What the exercise asks: What is needed is an exact copy of the data below, pictures excluded.

(Pictures paired with source code)

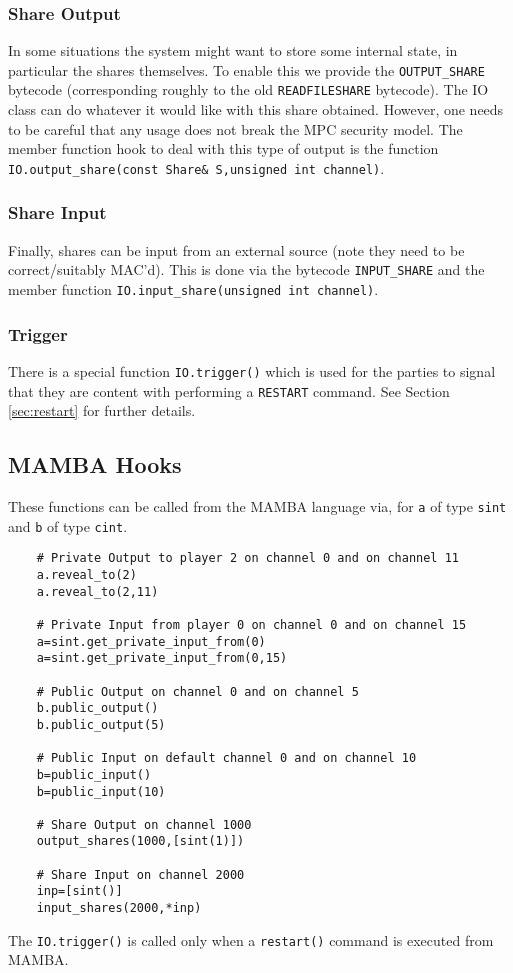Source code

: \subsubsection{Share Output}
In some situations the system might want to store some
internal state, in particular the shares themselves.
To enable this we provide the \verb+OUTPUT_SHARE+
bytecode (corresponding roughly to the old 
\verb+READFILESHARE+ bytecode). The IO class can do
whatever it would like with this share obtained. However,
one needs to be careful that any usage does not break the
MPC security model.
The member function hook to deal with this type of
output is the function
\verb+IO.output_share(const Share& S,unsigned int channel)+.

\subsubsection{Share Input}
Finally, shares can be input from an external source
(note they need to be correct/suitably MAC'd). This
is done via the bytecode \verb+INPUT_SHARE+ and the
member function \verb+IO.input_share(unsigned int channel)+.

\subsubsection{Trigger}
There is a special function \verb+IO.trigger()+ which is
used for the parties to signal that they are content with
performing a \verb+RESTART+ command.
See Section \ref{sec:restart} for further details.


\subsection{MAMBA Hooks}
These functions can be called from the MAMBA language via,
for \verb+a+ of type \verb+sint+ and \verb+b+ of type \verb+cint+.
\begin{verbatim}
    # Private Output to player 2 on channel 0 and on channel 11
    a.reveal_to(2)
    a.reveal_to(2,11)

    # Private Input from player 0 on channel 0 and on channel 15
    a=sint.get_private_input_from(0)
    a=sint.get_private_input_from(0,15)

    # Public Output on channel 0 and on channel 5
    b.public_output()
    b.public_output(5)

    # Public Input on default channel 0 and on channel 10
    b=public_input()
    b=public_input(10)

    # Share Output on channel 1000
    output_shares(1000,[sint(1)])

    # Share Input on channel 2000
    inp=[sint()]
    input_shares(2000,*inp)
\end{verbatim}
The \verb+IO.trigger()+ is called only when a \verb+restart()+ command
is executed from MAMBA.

Answer box:
Source code

: \subsubsection{Share Output}
In some situations the system might want to store some
internal state, in particular the shares themselves.
To enable this we provide the \verb+OUTPUT_SHARE+
bytecode (corresponding roughly to the old 
\verb+READFILESHARE+ bytecode). The IO class can do
whatever it would like with this share obtained. However,
one needs to be careful that any usage does not break the
MPC security model.
The member function hook to deal with this type of
output is the function
\verb+IO.output_share(const Share& S,unsigned int channel)+.

\subsubsection{Share Input}
Finally, shares can be input from an external source
(note they need to be correct/suitably MAC'd). This
is done via the bytecode \verb+INPUT_SHARE+ and the
member function \verb+IO.input_share(unsigned int channel)+.

\subsubsection{Trigger}
There is a special function \verb+IO.trigger()+ which is
used for the parties to signal that they are content with
performing a \verb+RESTART+ command.
See Section \ref{sec:restart} for further details.


\subsection{MAMBA Hooks}
These functions can be called from the MAMBA language via,
for \verb+a+ of type \verb+sint+ and \verb+b+ of type \verb+cint+.
\begin{verbatim}
    # Private Output to player 2 on channel 0 and on channel 11
    a.reveal_to(2)
    a.reveal_to(2,11)

    # Private Input from player 0 on channel 0 and on channel 15
    a=sint.get_private_input_from(0)
    a=sint.get_private_input_from(0,15)

    # Public Output on channel 0 and on channel 5
    b.public_output()
    b.public_output(5)

    # Public Input on default channel 0 and on channel 10
    b=public_input()
    b=public_input(10)

    # Share Output on channel 1000
    output_shares(1000,[sint(1)])

    # Share Input on channel 2000
    inp=[sint()]
    input_shares(2000,*inp)
\end{verbatim}
The \verb+IO.trigger()+ is called only when a \verb+restart()+ command
is executed from MAMBA.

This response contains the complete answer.